HOW TO COMPLETE THIS TASK:
In the records below, find each line holding the word "浙江大学" and copy it.

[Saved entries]
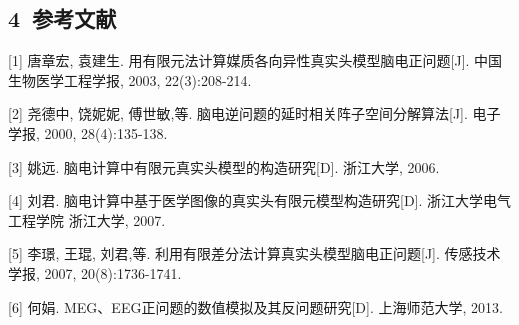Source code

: \subsection{4~参考文献}
\begin{spacing}{1.1}
        \noindent {} \setlength{\hangindent}{2.5em} [1]	唐章宏, 袁建生. 用有限元法计算媒质各向异性真实头模型脑电正问题[J]. 中国生物医学工程学报, 2003, 22(3):208-214.
        
        \noindent {} \setlength{\hangindent}{2.5em} [2]	尧德中, 饶妮妮, 傅世敏,等. 脑电逆问题的延时相关阵子空间分解算法[J]. 电子学报, 2000, 28(4):135-138.

        \noindent {} \setlength{\hangindent}{2.5em}  [3]	姚远. 脑电计算中有限元真实头模型的构造研究[D]. 浙江大学, 2006.

        \noindent {} \setlength{\hangindent}{2.5em} [4]	刘君. 脑电计算中基于医学图像的真实头有限元模型构造研究[D]. 浙江大学电气工程学院 浙江大学, 2007.

        \noindent {} \setlength{\hangindent}{2.5em} [5]	李璟, 王琨, 刘君,等. 利用有限差分法计算真实头模型脑电正问题[J]. 传感技术学报, 2007, 20(8):1736-1741.

        \noindent {} \setlength{\hangindent}{2.5em}  [6]	何娟. MEG、EEG正问题的数值模拟及其反问题研究[D]. 上海师范大学, 2013.
\end{spacing}

\newpage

EXERCISE ANSWER:
        \noindent {} \setlength{\hangindent}{2.5em}  [3]	姚远. 脑电计算中有限元真实头模型的构造研究[D]. 浙江大学, 2006.
        \noindent {} \setlength{\hangindent}{2.5em} [4]	刘君. 脑电计算中基于医学图像的真实头有限元模型构造研究[D]. 浙江大学电气工程学院 浙江大学, 2007.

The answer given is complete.